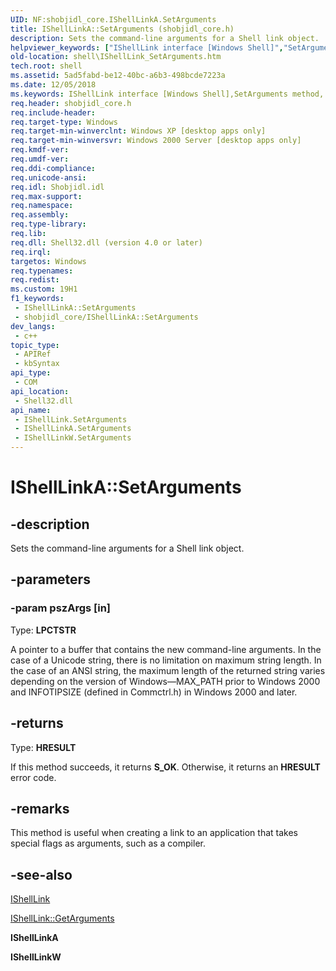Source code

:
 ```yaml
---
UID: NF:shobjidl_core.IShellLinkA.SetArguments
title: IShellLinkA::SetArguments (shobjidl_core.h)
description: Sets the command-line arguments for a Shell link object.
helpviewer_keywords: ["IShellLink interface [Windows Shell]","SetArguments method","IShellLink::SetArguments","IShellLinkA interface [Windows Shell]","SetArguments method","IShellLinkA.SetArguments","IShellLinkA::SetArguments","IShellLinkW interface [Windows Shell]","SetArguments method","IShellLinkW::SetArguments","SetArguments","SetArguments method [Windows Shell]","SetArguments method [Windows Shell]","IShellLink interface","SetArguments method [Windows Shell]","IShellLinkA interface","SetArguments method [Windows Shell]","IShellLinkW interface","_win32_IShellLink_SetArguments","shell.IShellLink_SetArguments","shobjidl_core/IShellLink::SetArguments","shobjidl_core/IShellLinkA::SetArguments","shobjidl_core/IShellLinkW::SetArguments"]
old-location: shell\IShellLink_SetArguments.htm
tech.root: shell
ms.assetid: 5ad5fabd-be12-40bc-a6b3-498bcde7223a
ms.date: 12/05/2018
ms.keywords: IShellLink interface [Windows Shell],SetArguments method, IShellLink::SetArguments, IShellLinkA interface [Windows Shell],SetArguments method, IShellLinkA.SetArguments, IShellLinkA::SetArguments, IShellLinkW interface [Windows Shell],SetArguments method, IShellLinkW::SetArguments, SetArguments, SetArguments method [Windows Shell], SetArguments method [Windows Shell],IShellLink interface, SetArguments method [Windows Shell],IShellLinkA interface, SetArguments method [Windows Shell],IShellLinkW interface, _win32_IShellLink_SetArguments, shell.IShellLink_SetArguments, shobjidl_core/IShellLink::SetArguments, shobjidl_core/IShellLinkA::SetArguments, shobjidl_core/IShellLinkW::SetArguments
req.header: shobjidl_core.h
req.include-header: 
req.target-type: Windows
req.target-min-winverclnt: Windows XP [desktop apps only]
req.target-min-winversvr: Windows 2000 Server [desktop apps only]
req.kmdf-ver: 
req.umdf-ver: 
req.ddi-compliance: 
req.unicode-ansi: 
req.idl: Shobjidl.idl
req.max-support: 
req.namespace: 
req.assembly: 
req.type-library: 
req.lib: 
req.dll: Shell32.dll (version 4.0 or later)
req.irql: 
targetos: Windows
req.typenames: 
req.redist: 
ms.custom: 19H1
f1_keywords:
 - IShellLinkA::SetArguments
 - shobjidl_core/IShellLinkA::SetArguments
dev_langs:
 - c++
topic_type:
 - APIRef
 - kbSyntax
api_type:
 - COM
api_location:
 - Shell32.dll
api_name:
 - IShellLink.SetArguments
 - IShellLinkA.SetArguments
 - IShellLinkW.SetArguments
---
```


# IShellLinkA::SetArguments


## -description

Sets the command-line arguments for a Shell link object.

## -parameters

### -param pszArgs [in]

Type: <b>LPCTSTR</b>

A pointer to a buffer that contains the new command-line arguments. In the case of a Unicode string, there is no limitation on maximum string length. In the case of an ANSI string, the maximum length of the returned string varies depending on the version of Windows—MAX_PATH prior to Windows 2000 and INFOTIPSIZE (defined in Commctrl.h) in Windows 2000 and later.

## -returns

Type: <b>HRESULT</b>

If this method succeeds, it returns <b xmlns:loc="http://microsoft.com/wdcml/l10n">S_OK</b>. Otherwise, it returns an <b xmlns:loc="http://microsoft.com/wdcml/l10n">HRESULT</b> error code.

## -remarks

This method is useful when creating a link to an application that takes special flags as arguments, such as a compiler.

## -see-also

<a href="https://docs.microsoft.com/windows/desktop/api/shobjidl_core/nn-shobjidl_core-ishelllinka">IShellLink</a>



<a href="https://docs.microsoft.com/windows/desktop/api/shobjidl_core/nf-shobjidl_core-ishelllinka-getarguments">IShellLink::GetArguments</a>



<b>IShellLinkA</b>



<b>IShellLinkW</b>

* * *

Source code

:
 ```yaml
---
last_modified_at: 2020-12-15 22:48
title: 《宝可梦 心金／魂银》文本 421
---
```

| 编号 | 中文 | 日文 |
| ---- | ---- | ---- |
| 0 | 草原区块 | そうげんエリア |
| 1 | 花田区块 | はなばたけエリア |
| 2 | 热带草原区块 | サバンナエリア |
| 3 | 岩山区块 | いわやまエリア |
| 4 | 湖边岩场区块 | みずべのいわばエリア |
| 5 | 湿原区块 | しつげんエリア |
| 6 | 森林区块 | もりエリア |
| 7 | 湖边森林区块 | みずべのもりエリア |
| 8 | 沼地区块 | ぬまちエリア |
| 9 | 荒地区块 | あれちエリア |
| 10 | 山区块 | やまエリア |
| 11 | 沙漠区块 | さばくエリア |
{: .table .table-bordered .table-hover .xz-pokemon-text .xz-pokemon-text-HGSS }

**Instructions to follow:** Would you copy each line of the records that contains "https"?

**Solution:**
<a href="https://docs.microsoft.com/windows/desktop/api/shobjidl_core/nn-shobjidl_core-ishelllinka">IShellLink</a>
<a href="https://docs.microsoft.com/windows/desktop/api/shobjidl_core/nf-shobjidl_core-ishelllinka-getarguments">IShellLink::GetArguments</a>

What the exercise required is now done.